第三話 姫と旅人
ギダは自分で話を出しておきながら、興味を持ったシャスターに対して話しづらそうだった。
あまり精度の高い情報ではなかったからだ。
「えっと、情報というか、あくまでも噂なんですが……ここから街道を東に進んでいくと、フェンという町がありやす。フェンの町からそのまま東に進み続けると、兄のハルテ国王が住む王都がありやすが、フェンの町からは南下する街道もありやして」
フェンの町から街道が二手に分かれているということだった。
「南の街道をずっと進んでいくと、観光地として有名なスピン湖という湖がありやす」
シャスターもカリンも初めて聞く湖だが、アイヤール王国では有名なのだろう。
「そのスピン湖の湖畔には小さな城が建っているようで」
「その城には誰か住んでいるの?」
「はい。喧嘩している兄弟にはレーテル姫という妹がおりやして、その姫が住んでいやす。ただレーテル姫はまだ十二歳と幼く、母親も他界していて有力な後ろ盾もいないため、二人の兄の争いに巻き込まれずに済んでいるようでやす」
アイヤール王国の地図を広げると、スピン湖は王国の南西に位置していて、周囲を山々に囲まれた僻地だ。だからこそ、風光明媚な観光地なのだろうが。
「レーテル姫は、湖周辺の領土であるシューロン地方を託されているようでやす」
「テイのいい追放だね」
「へい。
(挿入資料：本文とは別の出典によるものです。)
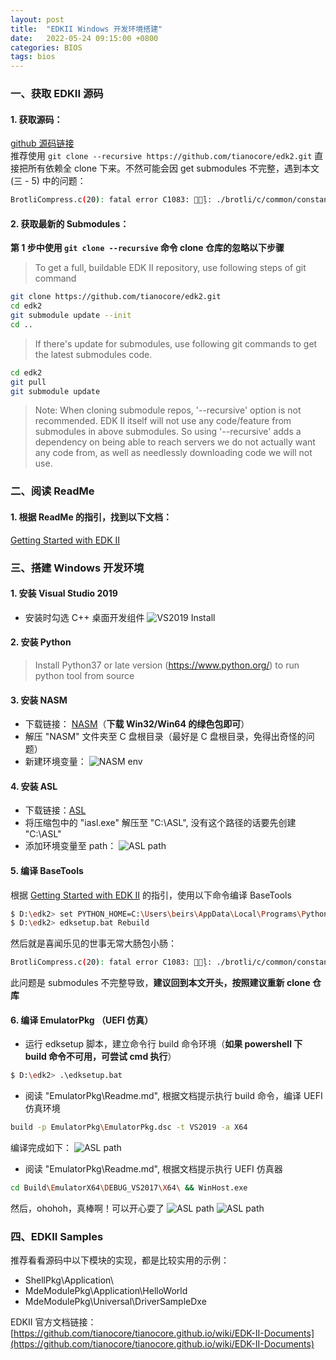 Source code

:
 ```yaml
---
layout: post
title:  "EDKII Windows 开发环境搭建"
date:   2022-05-24 09:15:00 +0800
categories: BIOS
tags: bios
---
```


### 一、获取 EDKII 源码
#### 1. 获取源码：
[github 源码链接](https://github.com/tianocore/edk2)  
推荐使用 `git clone --recursive https://github.com/tianocore/edk2.git` 直接把所有依赖全 clone 下来。不然可能会因 get submodules 不完整，遇到本文 (三 - 5) 中的问题：
```bash
BrotliCompress.c(20): fatal error C1083: ޷򿪰ļ: ./brotli/c/common/constants.h: No such file or directory
```
#### 2. 获取最新的 Submodules：
**第 1 步中使用 `git clone --recursive` 命令 clone 仓库的忽略以下步骤**
>To get a full, buildable EDK II repository, use following steps of git command
```bash
git clone https://github.com/tianocore/edk2.git
cd edk2
git submodule update --init
cd ..
```
>If there's update for submodules, use following git commands to get the latest submodules code.
```bash
cd edk2
git pull
git submodule update
```
>Note: When cloning submodule repos, '--recursive' option is not recommended. EDK II itself will not use any code/feature from submodules in above submodules. So using '--recursive' adds a dependency on being able to reach servers we do not actually want any code from, as well as needlessly downloading code we will not use.

### 二、阅读 ReadMe
#### 1. 根据 ReadMe 的指引，找到以下文档：
[Getting Started with EDK II](https://github.com/tianocore/tianocore.github.io/wiki/Getting-Started-with-EDK-II)

### 三、搭建 Windows 开发环境
#### 1. 安装 Visual Studio 2019
- 安装时勾选 C++ 桌面开发组件
![VS2019 Install](/assets/images/BIOS/EDKII-build-development-environment/VS2019_install.png)

#### 2. 安装 Python
>Install Python37 or late version (https://www.python.org/) to run python tool from source

#### 3. 安装 NASM
- 下载链接： [NASM](http://www.nasm.us/)（**下载 Win32/Win64 的绿色包即可**）
- 解压 "NASM" 文件夹至 C 盘根目录（最好是 C 盘根目录，免得出奇怪的问题）
- 新建环境变量：
![NASM env](/assets/images/BIOS/EDKII-build-development-environment/NASM_env.png)


#### 4. 安装 ASL
- 下载链接：[ASL](https://acpica.org/downloads/binary-tools)
- 将压缩包中的 "iasl.exe" 解压至 "C:\ASL", 没有这个路径的话要先创建 "C:\ASL"
- 添加环境变量至 path：
![ASL path](/assets/images/BIOS/EDKII-build-development-environment/ASL_path.png)

#### 5. 编译 BaseTools
根据 [Getting Started with EDK II](https://github.com/tianocore/tianocore.github.io/wiki/Getting-Started-with-EDK-II) 的指引，使用以下命令编译 BaseTools
```bash
$ D:\edk2> set PYTHON_HOME=C:\Users\beirs\AppData\Local\Programs\Python\Python310
$ D:\edk2> edksetup.bat Rebuild
```
然后就是喜闻乐见的世事无常大肠包小肠：
```bash
BrotliCompress.c(20): fatal error C1083: ޷򿪰ļ: ./brotli/c/common/constants.h: No such file or directory
```
此问题是 submodules 不完整导致，**建议回到本文开头，按照建议重新 clone 仓库**

#### 6. 编译 EmulatorPkg （UEFI 仿真）
- 运行 edksetup 脚本，建立命令行 build 命令环境（**如果 powershell 下 build 命令不可用，可尝试 cmd 执行**）
```bash
$ D:\edk2> .\edksetup.bat
```

- 阅读 "EmulatorPkg\Readme.md", 根据文档提示执行 build 命令，编译 UEFI 仿真环境
```bash
build -p EmulatorPkg\EmulatorPkg.dsc -t VS2019 -a X64
```
编译完成如下：
![ASL path](/assets/images/BIOS/EDKII-build-development-environment/build_emu.png)

- 阅读 "EmulatorPkg\Readme.md", 根据文档提示执行 UEFI 仿真器
```bash
cd Build\EmulatorX64\DEBUG_VS2017\X64\ && WinHost.exe
```
然后，ohohoh，真棒啊！可以开心耍了
![ASL path](/assets/images/BIOS/EDKII-build-development-environment/emu0.png)
![ASL path](/assets/images/BIOS/EDKII-build-development-environment/emu1.png)

### 四、EDKII Samples
推荐看看源码中以下模块的实现，都是比较实用的示例：
- ShellPkg\Application\
- MdeModulePkg\Application\HelloWorld
- MdeModulePkg\Universal\DriverSampleDxe

EDKII 官方文档链接：
[https://github.com/tianocore/tianocore.github.io/wiki/EDK-II-Documents](https://github.com/tianocore/tianocore.github.io/wiki/EDK-II-Documents)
そんな感じのようで」
戦力として何も期待できない妹を二人の兄は追い出したということだ。
しかし、ギダの話の本題はここからだった。
「実は、そのスピン湖で少し前に奇妙なことが起きたそうで」
初夏を迎えた頃から、レーテル姫の領土であるシューロン地方では日照りが続いていた。
そして、ついに作物にも被害が出始めた。
このままでは領民たちが困窮してしまうと思ったレーテル姫は、兄のハルテ国王に食料の援助を願った。
シューロン地方は、ハルテ国王が治めているアイヤール王国の南西側に位置している。
ブレガが治める東側は、シューロン地方とは地理的に接していない。だから、食糧援助を頼めるのはハルテ国王だったのだ。
しかし、レーテル姫の願いは聞き入れられなかった。
戦いの最中に余分な食料など無いと、ハルテ国王に一蹴されてしまったからだ。
そこで、レーテル姫は危険を承知の上で、東側を治めるブレガにも食糧援助を申し出た。
しかし、回答はハルテ国王と同じであった。
そもそも二人の兄は、妹を助ける気など最初から持ち合わせていなかったのだ。
レーテル姫は困り果てた。
このままではシューロン地方の領民が困窮してしまう。
レーテル姫は幼いながらに色々な策を考えたが全て駄目だった。こうなってしまっては、もうどうして良いのか分からない。
そんな悩んでいるレーテル姫のもとに、ある日ひとりの旅人の少年が現れた。
レーテル姫から日照りで困っていることを聞いた旅人は、空に向けて両手を上げた。
当初、レーテル姫は旅人が何をしているのか、全く理解できなかった。
しかし、しばらくすると、今まで快晴だった青空が暗くなっていく。さらに、みるみるうちに暗雲が立ち込めたと思うと、大雨が降り出してきた。
レーテル姫は目を疑った。
あれほど晴れていた空が暗くなり、さらにどしゃ降りになるなんて信じられない。しかし、肌を勢いよく弾いてくる雨は本物だ。
レーテル姫は身体中がびしょ濡れになりながら驚いていた。
しばらくの間、雨の降る中で呆然としていたレーテル姫だったが、あることに気付いてハッとなった。
この大雨は、旅人が降らしてくれたのだ。
決して自然発生したものではない。
慌ててレーテル姫は、旅人に感謝しようとした。
しかし、周りを見渡しても旅人は何処にもいない。
「……これが一つ目の噂話でやす。まぁ、眉唾ものの噂話でやすね」
ギダは苦笑いをしたが、その話を聞いていたシャスターは、無言のまま腕を組んで天井を見上げていた。
(ヤバい。よけいな話をしちまったか?)
くだらない噂話で、シャスターの気分を害してしまったかと思ったギダは、慌てて次の話を始めた。